Typically, when a vendor works with a client, they will ask for data and format in a very specific way. Unfortunately, this leaves an organisation having to access multiple systems, each with their own data schemes, outputs and limitations, and makes implementation of a solution more arduous and time-consuming. Its Innovation Gateway comes with an unintended value – it lets clients connect with third-parties.
To ensure all clients are happy, Benekiva takes a “crawl, walk and run approach.” Each new client goes through a proof-of-value process, which determines if the platform does what the client needs. Testament to its strengths, Benekiva has had a 100% success rate for its proof of concepts.
Future of claims
Technology is advancing rapidly, and the pandemic has only accelerated the digital transformation strategies of most companies. One of the most significant shifts from the pandemic is towards remote working. Firms spent the first few months trying to enable their customers to work from home while not reducing their productivity. Benekiva helped many of its clients easily make this shift without dropping the ball. It has even helped clients process claims late at night through a mobile device. One of its clients even completes 20% of its requests outside of traditional work hours. As hybrid working environments become the norm, this capability to easily complete processes online will be vital.
Technology is already enabling firms to process claims quicker than ever, but Williams thinks it will soon get to the point where a claim process can be completed with just a touch of a button. It could even get to the point where a claim is completed before the person files a first notice of loss.
This is very nearly doable, Williams said, simply by collating data from external data sources and using new technology like blockchain. Regulatory requirements are the main setback for it becoming a reality, but after successful use cases they will likely be open to this high-speed approach. Benekiva is already working on a blockchain solution that would help accelerate the claims process, but carriers are not at the stage where they are comfortable implementing blockchain services.
What is next for Benekiva
The company currently has several growth initiatives underway. It is looking to make great developments during 2022 and is currently building a game-changing AI engine, which will get its first use case later this quarter. Additionally, it is looking to double its team by the end of the year.

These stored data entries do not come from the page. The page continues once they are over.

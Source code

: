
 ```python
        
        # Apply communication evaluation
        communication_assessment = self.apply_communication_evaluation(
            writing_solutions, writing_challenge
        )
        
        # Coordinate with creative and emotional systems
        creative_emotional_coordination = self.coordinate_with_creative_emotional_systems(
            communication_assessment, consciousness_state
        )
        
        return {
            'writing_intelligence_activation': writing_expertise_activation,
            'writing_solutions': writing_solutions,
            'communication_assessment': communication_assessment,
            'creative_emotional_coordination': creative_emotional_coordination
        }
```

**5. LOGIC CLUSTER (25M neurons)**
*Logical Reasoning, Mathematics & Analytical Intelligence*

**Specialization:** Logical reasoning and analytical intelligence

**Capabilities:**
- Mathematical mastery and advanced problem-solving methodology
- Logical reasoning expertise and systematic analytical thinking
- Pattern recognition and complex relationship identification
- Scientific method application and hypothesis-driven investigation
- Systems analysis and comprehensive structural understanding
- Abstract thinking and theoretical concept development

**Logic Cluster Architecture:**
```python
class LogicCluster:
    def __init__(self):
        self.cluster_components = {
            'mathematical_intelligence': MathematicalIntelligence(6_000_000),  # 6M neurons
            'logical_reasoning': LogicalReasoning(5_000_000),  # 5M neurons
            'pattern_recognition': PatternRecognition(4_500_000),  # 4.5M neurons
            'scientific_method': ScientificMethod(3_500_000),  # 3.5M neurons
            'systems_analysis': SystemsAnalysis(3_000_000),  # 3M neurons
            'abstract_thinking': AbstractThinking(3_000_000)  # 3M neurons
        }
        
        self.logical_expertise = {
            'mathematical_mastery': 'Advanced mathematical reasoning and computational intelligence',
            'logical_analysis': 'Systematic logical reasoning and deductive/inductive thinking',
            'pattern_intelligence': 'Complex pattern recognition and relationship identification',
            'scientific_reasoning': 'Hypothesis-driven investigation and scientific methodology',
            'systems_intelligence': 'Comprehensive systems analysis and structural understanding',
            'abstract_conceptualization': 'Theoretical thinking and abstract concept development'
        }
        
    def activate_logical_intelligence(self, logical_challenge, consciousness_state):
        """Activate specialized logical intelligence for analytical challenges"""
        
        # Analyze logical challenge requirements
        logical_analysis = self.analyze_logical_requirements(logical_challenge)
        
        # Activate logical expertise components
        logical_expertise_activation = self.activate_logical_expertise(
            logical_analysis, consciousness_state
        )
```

One of the primary growth drivers for the company is to become more entrenched with carriers. Benekiva doesn’t see itself as a vendor but rather as a partner. Williams said, “I often tell our team, the moment we become a vendor, we’ve lost.” This is because Williams does not want the platform to become a legacy solution that completes a contract; Benekiva is committed to being a partner to its clients in their short- and long-term digital optimisation and transformational efforts.
To ensure it can continue operating as a partner, Benekiva is always looking for ways to grow. A core part of this is finding out what its customers need. Williams explained that if it can identify a service multiple carriers need, they will fast-track it through their development roadmap. Benekiva is also happy to receive negative feedback to refine the platform and make it the best it can be.
Williams concluded, “I got the question a while back where a lady asked me, ‘When is the Benekiva platform done?’ It’s never going to be done. We will always innovate on the Benekiva platform; we will never have it completed. The moment you do that, you suffer from what many other technologies have done; your technology becomes legacy.”